▸ **WHAT IS BEING ASKED**
Your task is to retype the lines from the opening of the material through the line that includes "- *Type:* *string". Do not copy the pictures.

▸ **MATERIAL SUPPLIED**
::::
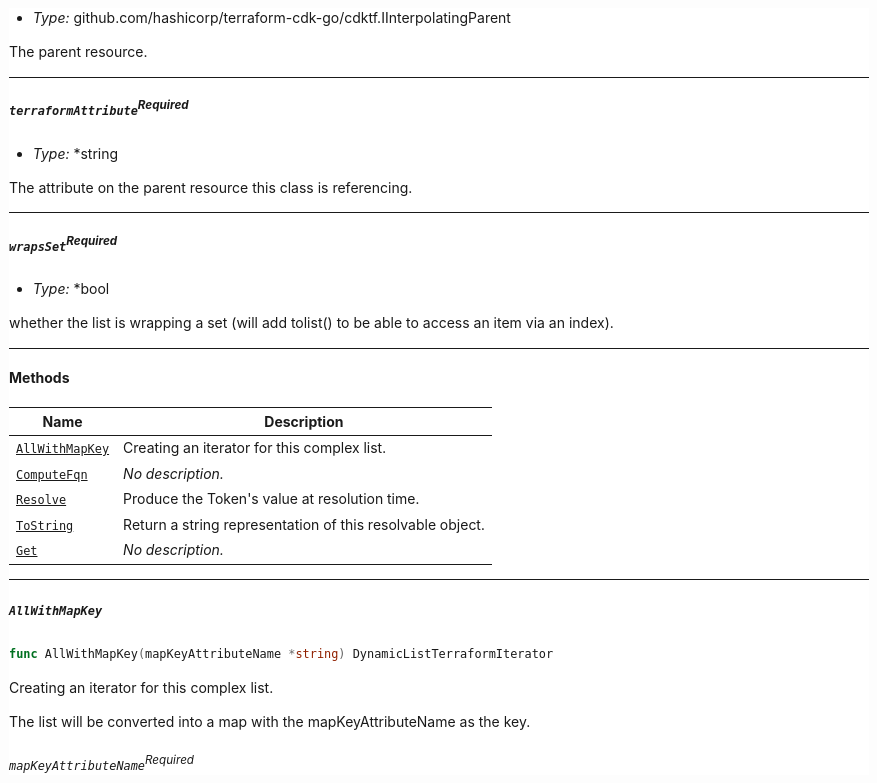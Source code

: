 - *Type:* github.com/hashicorp/terraform-cdk-go/cdktf.IInterpolatingParent

The parent resource.

---

##### `terraformAttribute`<sup>Required</sup> <a name="terraformAttribute" id="@cdktf/provider-opentelekomcloud.dmsConsumerGroupV2.DmsConsumerGroupV2MembersAssignmentsList.Initializer.parameter.terraformAttribute"></a>

- *Type:* *string

The attribute on the parent resource this class is referencing.

---

##### `wrapsSet`<sup>Required</sup> <a name="wrapsSet" id="@cdktf/provider-opentelekomcloud.dmsConsumerGroupV2.DmsConsumerGroupV2MembersAssignmentsList.Initializer.parameter.wrapsSet"></a>

- *Type:* *bool

whether the list is wrapping a set (will add tolist() to be able to access an item via an index).

---

#### Methods <a name="Methods" id="Methods"></a>

| **Name** | **Description** |
| --- | --- |
| <code><a href="#@cdktf/provider-opentelekomcloud.dmsConsumerGroupV2.DmsConsumerGroupV2MembersAssignmentsList.allWithMapKey">AllWithMapKey</a></code> | Creating an iterator for this complex list. |
| <code><a href="#@cdktf/provider-opentelekomcloud.dmsConsumerGroupV2.DmsConsumerGroupV2MembersAssignmentsList.computeFqn">ComputeFqn</a></code> | *No description.* |
| <code><a href="#@cdktf/provider-opentelekomcloud.dmsConsumerGroupV2.DmsConsumerGroupV2MembersAssignmentsList.resolve">Resolve</a></code> | Produce the Token's value at resolution time. |
| <code><a href="#@cdktf/provider-opentelekomcloud.dmsConsumerGroupV2.DmsConsumerGroupV2MembersAssignmentsList.toString">ToString</a></code> | Return a string representation of this resolvable object. |
| <code><a href="#@cdktf/provider-opentelekomcloud.dmsConsumerGroupV2.DmsConsumerGroupV2MembersAssignmentsList.get">Get</a></code> | *No description.* |

---

##### `AllWithMapKey` <a name="AllWithMapKey" id="@cdktf/provider-opentelekomcloud.dmsConsumerGroupV2.DmsConsumerGroupV2MembersAssignmentsList.allWithMapKey"></a>

```go
func AllWithMapKey(mapKeyAttributeName *string) DynamicListTerraformIterator
```

Creating an iterator for this complex list.

The list will be converted into a map with the mapKeyAttributeName as the key.

###### `mapKeyAttributeName`<sup>Required</sup> <a name="mapKeyAttributeName" id="@cdktf/provider-opentelekomcloud.dmsConsumerGroupV2.DmsConsumerGroupV2MembersAssignmentsList.allWithMapKey.parameter.mapKeyAttributeName"></a>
::::
▸ **REPLY TO THE TASK**
Source code

: - *Type:* github.com/hashicorp/terraform-cdk-go/cdktf.IInterpolatingParent

The parent resource.

---

##### `terraformAttribute`<sup>Required</sup> <a name="terraformAttribute" id="@cdktf/provider-opentelekomcloud.dmsConsumerGroupV2.DmsConsumerGroupV2MembersAssignmentsList.Initializer.parameter.terraformAttribute"></a>

- *Type:* *string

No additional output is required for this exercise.